2. Surface Brightness Distribution: The surface brightness of the filament decreases smoothly along both the connecting axis and transverse directions, consistent with predictions from the cold dark matter model.
3. Density Characteristics: The gas density of the filament is approximately 5×10^-3 cm^-3, consistent with numerical simulation results.
4. Environment of Quasar Pairs: The study shows that quasar pairs are typically connected by high-density filaments, with most physical distances being less than 1 pMpc.

Conclusion and Significance

Through high-resolution observations of the filamentary structure between high-redshift quasar pairs, this study directly validates for the first time the predicted densities of the cosmic web in the cold dark matter model. The research not only provides quantitative analysis of the filamentary structures of the cosmic web but also offers new observational evidence for understanding the formation and evolution of large-scale structures in the universe.
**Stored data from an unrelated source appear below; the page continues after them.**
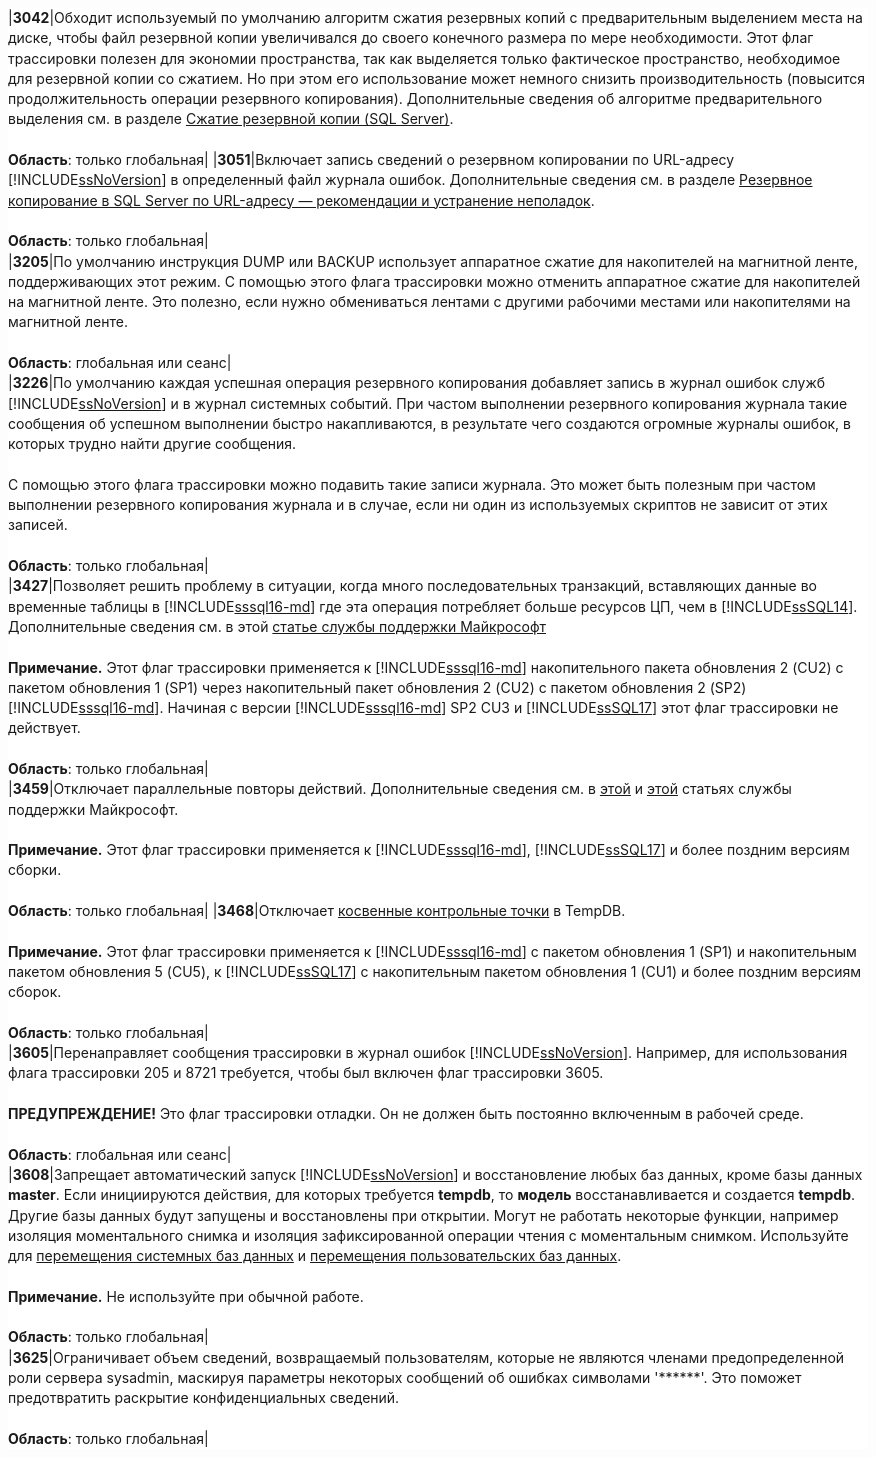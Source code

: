 |**3042**|Обходит используемый по умолчанию алгоритм сжатия резервных копий с предварительным выделением места на диске, чтобы файл резервной копии увеличивался до своего конечного размера по мере необходимости. Этот флаг трассировки полезен для экономии пространства, так как выделяется только фактическое пространство, необходимое для резервной копии со сжатием. Но при этом его использование может немного снизить производительность (повысится продолжительность операции резервного копирования). Дополнительные сведения об алгоритме предварительного выделения см. в разделе [Сжатие резервной копии (SQL Server)](../../relational-databases/backup-restore/backup-compression-sql-server.md).<br /><br />**Область**: только глобальная|
|**3051**|Включает запись сведений о резервном копировании по URL-адресу [!INCLUDE[ssNoVersion](../../includes/ssnoversion-md.md)] в определенный файл журнала ошибок. Дополнительные сведения см. в разделе [Резервное копирование в SQL Server по URL-адресу — рекомендации и устранение неполадок](../../relational-databases/backup-restore/sql-server-backup-to-url-best-practices-and-troubleshooting.md).<br /><br />**Область**: только глобальная|  
|**3205**|По умолчанию инструкция DUMP или BACKUP использует аппаратное сжатие для накопителей на магнитной ленте, поддерживающих этот режим. С помощью этого флага трассировки можно отменить аппаратное сжатие для накопителей на магнитной ленте. Это полезно, если нужно обмениваться лентами с другими рабочими местами или накопителями на магнитной ленте.<br /><br />**Область**: глобальная или сеанс|  
|**3226**|По умолчанию каждая успешная операция резервного копирования добавляет запись в журнал ошибок служб [!INCLUDE[ssNoVersion](../../includes/ssnoversion-md.md)] и в журнал системных событий. При частом выполнении резервного копирования журнала такие сообщения об успешном выполнении быстро накапливаются, в результате чего создаются огромные журналы ошибок, в которых трудно найти другие сообщения.<br /><br />С помощью этого флага трассировки можно подавить такие записи журнала. Это может быть полезным при частом выполнении резервного копирования журнала и в случае, если ни один из используемых скриптов не зависит от этих записей.<br /><br />**Область**: только глобальная|   
|**3427**|Позволяет решить проблему в ситуации, когда много последовательных транзакций, вставляющих данные во временные таблицы в [!INCLUDE[sssql16-md](../../includes/sssql16-md.md)] где эта операция потребляет больше ресурсов ЦП, чем в [!INCLUDE[ssSQL14](../../includes/sssql14-md.md)]. Дополнительные сведения см. в этой [статье службы поддержки Майкрософт](https://support.microsoft.com/help/3216543)<br /><br />**Примечание.** Этот флаг трассировки применяется к [!INCLUDE[sssql16-md](../../includes/sssql16-md.md)] накопительного пакета обновления 2 (CU2) с пакетом обновления 1 (SP1) через накопительный пакет обновления 2 (CU2) с пакетом обновления 2 (SP2) [!INCLUDE[sssql16-md](../../includes/sssql16-md.md)]. Начиная с версии [!INCLUDE[sssql16-md](../../includes/sssql16-md.md)] SP2 CU3 и [!INCLUDE[ssSQL17](../../includes/sssql17-md.md)] этот флаг трассировки не действует.<br /><br />**Область**: только глобальная|  
|**3459**|Отключает параллельные повторы действий. Дополнительные сведения см. в [этой](https://support.microsoft.com/help/3200975) и [этой](https://support.microsoft.com/help/4101554) статьях службы поддержки Майкрософт.<br /><br />**Примечание.** Этот флаг трассировки применяется к [!INCLUDE[sssql16-md](../../includes/sssql16-md.md)], [!INCLUDE[ssSQL17](../../includes/sssql17-md.md)] и более поздним версиям сборки.<br /><br />**Область**: только глобальная| 
|**3468**|Отключает [косвенные контрольные точки](../../relational-databases/logs/database-checkpoints-sql-server.md#IndirectChkpt) в TempDB.<br /><br />**Примечание.** Этот флаг трассировки применяется к [!INCLUDE[sssql16-md](../../includes/sssql16-md.md)] с пакетом обновления 1 (SP1) и накопительным пакетом обновления 5 (CU5), к [!INCLUDE[ssSQL17](../../includes/sssql17-md.md)] с накопительным пакетом обновления 1 (CU1) и более поздним версиям сборок.<br /><br />**Область**: только глобальная|  
|**3605**|<a name="3605"></a>Перенаправляет сообщения трассировки в журнал ошибок [!INCLUDE[ssNoVersion](../../includes/ssnoversion-md.md)]. Например, для использования флага трассировки 205 и 8721 требуется, чтобы был включен флаг трассировки 3605.<br /><br />**ПРЕДУПРЕЖДЕНИЕ!** Это флаг трассировки отладки. Он не должен быть постоянно включенным в рабочей среде.<br /><br />**Область**: глобальная или сеанс|  
|**3608**|Запрещает автоматический запуск [!INCLUDE[ssNoVersion](../../includes/ssnoversion-md.md)] и восстановление любых баз данных, кроме базы данных **master**. Если инициируются действия, для которых требуется **tempdb**, то **модель** восстанавливается и создается **tempdb**. Другие базы данных будут запущены и восстановлены при открытии. Могут не работать некоторые функции, например изоляция моментального снимка и изоляция зафиксированной операции чтения с моментальным снимком. Используйте для [перемещения системных баз данных](../../relational-databases/databases/move-system-databases.md) и [перемещения пользовательских баз данных](../../relational-databases/databases/move-user-databases.md).<br /><br />**Примечание.** Не используйте при обычной работе.<br /><br />**Область**: только глобальная|   
|**3625**|Ограничивает объем сведений, возвращаемый пользователям, которые не являются членами предопределенной роли сервера sysadmin, маскируя параметры некоторых сообщений об ошибках символами '\*\*\*\*\*\*'. Это поможет предотвратить раскрытие конфиденциальных сведений.<br /><br />**Область**: только глобальная|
Additionally, the study demonstrates the powerful capabilities of the MUSE instrument in detecting low surface brightness objects, laying the groundwork for future deeper investigations of the cosmic web.

Research Highlights

1. High-Resolution Imaging: For the first time, the complex morphology of the cosmic web’s filamentary structures was shown in high resolution.
2. Quantitative Analysis: Through surface brightness distribution and density characteristic analysis, quantitative observational evidence of the cosmic web was provided.
3. Numerical Simulation Validation: Predictions of the cold dark matter model were validated through comparison with numerical simulations.
4. Instrument Capability Showcase: The exceptional performance of MUSE in detecting low surface brightness objects was demonstrated.

Other Valuable Information

The research team also discovered that there may be small substructures within the filamentary structure, whose formation mechanisms and impacts on the evolution of the cosmic web warrant further investigation. Additionally, the research team plans to conduct deeper observations using larger telescopes (such as 40-meter-class telescopes) in the future to further reveal the physical properties of the cosmic web.